Artificial Intelligence 13 min read

Applying Graph Algorithms and Graph Convolutional Networks for Advertising Anti‑Fraud at 58.com

This article explains how various graph algorithms—including connected components, label propagation, Louvain community detection, and Graph Convolutional Networks—are built on large‑scale user‑behavior graphs using Spark GraphX to detect and mitigate advertising fraud, detailing methodology, implementation, and experimental results.

DataFunTalk
DataFunTalk
DataFunTalk
Applying Graph Algorithms and Graph Convolutional Networks for Advertising Anti‑Fraud at 58.com

Graphs model relationships between entities such as users, IPs, and devices; vertices represent objects while edges capture their interactions.

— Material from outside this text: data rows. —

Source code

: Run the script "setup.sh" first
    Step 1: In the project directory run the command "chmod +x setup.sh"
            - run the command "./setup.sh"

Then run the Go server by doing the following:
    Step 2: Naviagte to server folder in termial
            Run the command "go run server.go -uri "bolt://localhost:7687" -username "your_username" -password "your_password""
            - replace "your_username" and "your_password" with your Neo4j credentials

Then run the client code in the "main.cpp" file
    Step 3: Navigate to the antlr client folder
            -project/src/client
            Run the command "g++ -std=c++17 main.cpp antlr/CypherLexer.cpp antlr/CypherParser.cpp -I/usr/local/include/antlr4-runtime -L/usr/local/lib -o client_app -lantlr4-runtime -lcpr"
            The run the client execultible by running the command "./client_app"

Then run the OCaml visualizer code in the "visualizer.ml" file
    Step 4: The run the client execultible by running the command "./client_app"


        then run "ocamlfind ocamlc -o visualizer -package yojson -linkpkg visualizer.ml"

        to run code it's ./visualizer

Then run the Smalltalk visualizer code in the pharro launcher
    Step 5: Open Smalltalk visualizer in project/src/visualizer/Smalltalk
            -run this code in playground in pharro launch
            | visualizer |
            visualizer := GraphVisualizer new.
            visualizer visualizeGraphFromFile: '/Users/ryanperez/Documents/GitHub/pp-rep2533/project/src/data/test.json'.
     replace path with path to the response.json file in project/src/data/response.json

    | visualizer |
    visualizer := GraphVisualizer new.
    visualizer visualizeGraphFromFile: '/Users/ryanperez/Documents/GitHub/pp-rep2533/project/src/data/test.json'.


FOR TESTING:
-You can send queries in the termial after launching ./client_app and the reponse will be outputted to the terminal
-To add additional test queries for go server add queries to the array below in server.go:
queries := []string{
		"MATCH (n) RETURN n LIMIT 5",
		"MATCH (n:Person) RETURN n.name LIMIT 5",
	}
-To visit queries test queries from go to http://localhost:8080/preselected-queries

Originating from Euler's Königsberg problem, graph theory has evolved into a foundation for many algorithms.

In advertising anti‑fraud, real‑world graphs (e.g., road networks, social networks) are constructed from behavior data, enabling detection of coordinated cheating groups.

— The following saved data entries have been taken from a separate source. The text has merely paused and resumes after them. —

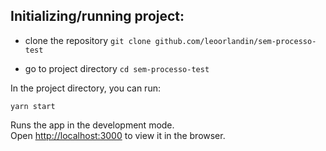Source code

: ## Initializing/running project: 

- clone the repository `git clone github.com/leoorlandin/sem-processo-test`

- go to project directory `cd sem-processo-test`

In the project directory, you can run:

`yarn start`

Runs the app in the development mode.<br />
Open [http://localhost:3000](http://localhost:3000) to view it in the browser.

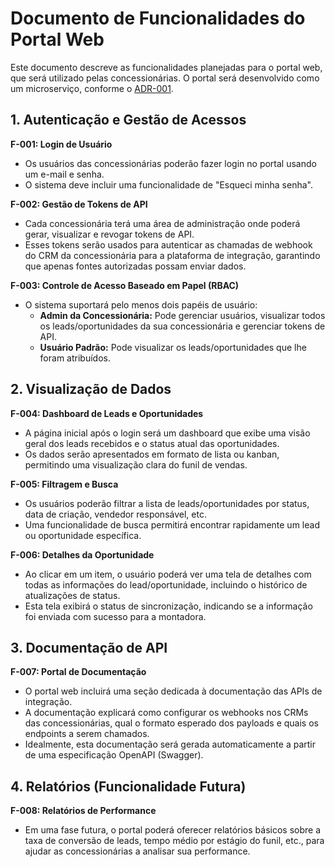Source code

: # Documento de Funcionalidades do Portal Web

Este documento descreve as funcionalidades planejadas para o portal web, que será utilizado pelas concessionárias. O portal será desenvolvido como um microserviço, conforme o [ADR-001](./../adrs/arquitetura-geral.md).

## 1. Autenticação e Gestão de Acessos

**F-001: Login de Usuário**
*   Os usuários das concessionárias poderão fazer login no portal usando um e-mail e senha.
*   O sistema deve incluir uma funcionalidade de "Esqueci minha senha".

**F-002: Gestão de Tokens de API**
*   Cada concessionária terá uma área de administração onde poderá gerar, visualizar e revogar tokens de API.
*   Esses tokens serão usados para autenticar as chamadas de webhook do CRM da concessionária para a plataforma de integração, garantindo que apenas fontes autorizadas possam enviar dados.

**F-003: Controle de Acesso Baseado em Papel (RBAC)**
*   O sistema suportará pelo menos dois papéis de usuário:
    *   **Admin da Concessionária:** Pode gerenciar usuários, visualizar todos os leads/oportunidades da sua concessionária e gerenciar tokens de API.
    *   **Usuário Padrão:** Pode visualizar os leads/oportunidades que lhe foram atribuídos.

## 2. Visualização de Dados

**F-004: Dashboard de Leads e Oportunidades**
*   A página inicial após o login será um dashboard que exibe uma visão geral dos leads recebidos e o status atual das oportunidades.
*   Os dados serão apresentados em formato de lista ou kanban, permitindo uma visualização clara do funil de vendas.

**F-005: Filtragem e Busca**
*   Os usuários poderão filtrar a lista de leads/oportunidades por status, data de criação, vendedor responsável, etc.
*   Uma funcionalidade de busca permitirá encontrar rapidamente um lead ou oportunidade específica.

**F-006: Detalhes da Oportunidade**
*   Ao clicar em um item, o usuário poderá ver uma tela de detalhes com todas as informações do lead/oportunidade, incluindo o histórico de atualizações de status.
*   Esta tela exibirá o status de sincronização, indicando se a informação foi enviada com sucesso para a montadora.

## 3. Documentação de API

**F-007: Portal de Documentação**
*   O portal web incluirá uma seção dedicada à documentação das APIs de integração.
*   A documentação explicará como configurar os webhooks nos CRMs das concessionárias, qual o formato esperado dos payloads e quais os endpoints a serem chamados.
*   Idealmente, esta documentação será gerada automaticamente a partir de uma especificação OpenAPI (Swagger).

## 4. Relatórios (Funcionalidade Futura)

**F-008: Relatórios de Performance**
*   Em uma fase futura, o portal poderá oferecer relatórios básicos sobre a taxa de conversão de leads, tempo médio por estágio do funil, etc., para ajudar as concessionárias a analisar sua performance.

Four key graph algorithms are introduced:

Connected subgraph (component) detection to find clusters of tightly linked nodes.

Label propagation for fast semi‑supervised community detection.

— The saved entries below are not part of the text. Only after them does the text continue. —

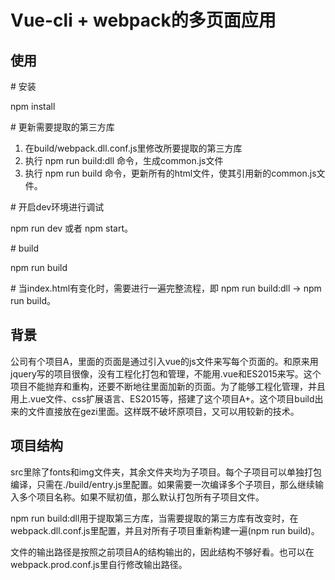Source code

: # Vue-cli + webpack的多页面应用

## 使用
 \# 安装 
 
 npm install
 
 \# 更新需要提取的第三方库
 
 1. 在build/webpack.dll.conf.js里修改所要提取的第三方库
 2. 执行 npm run build:dll 命令，生成common.js文件
 3. 执行 npm run build 命令，更新所有的html文件，使其引用新的common.js文件。
 
 \# 开启dev环境进行调试
 
 npm run dev 或者 npm start。
 
 \# build
 
 npm run build 
 
 \# 当index.html有变化时，需要进行一遍完整流程，即 npm run build:dll ->  npm run build。
 
## 背景
 公司有个项目A，里面的页面是通过引入vue的js文件来写每个页面的。和原来用jquery写的项目很像，没有工程化打包和管理，不能用.vue和ES2015来写。这个项目不能抛弃和重构，还要不断地往里面加新的页面。为了能够工程化管理，并且用上.vue文件、css扩展语言、ES2015等，搭建了这个项目A+。这个项目build出来的文件直接放在gezi里面。这样既不破坏原项目，又可以用较新的技术。

## 项目结构
 src里除了fonts和img文件夹，其余文件夹均为子项目。每个子项目可以单独打包编译，只需在./build/entry.js里配置。如果需要一次编译多个子项目，那么继续输入多个项目名称。如果不赋初值，那么默认打包所有子项目文件。

npm run build:dll用于提取第三方库，当需要提取的第三方库有改变时，在webpack.dll.conf.js里配置，并且对所有子项目重新构建一遍(npm run build)。

文件的输出路径是按照之前项目A的结构输出的，因此结构不够好看。也可以在webpack.prod.conf.js里自行修改输出路径。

Louvain algorithm, which optimizes modularity for hierarchical clustering.

Graph Convolutional Networks (GCN) that combine structural information with node features via neural message passing.

The anti‑fraud workflow at 58.com first builds a bipartite graph from user actions (e.g., shared IPs). Unsupervised algorithms (connected components, label propagation, Louvain) generate clusters, which are filtered and manually verified to produce high‑quality black/white labels.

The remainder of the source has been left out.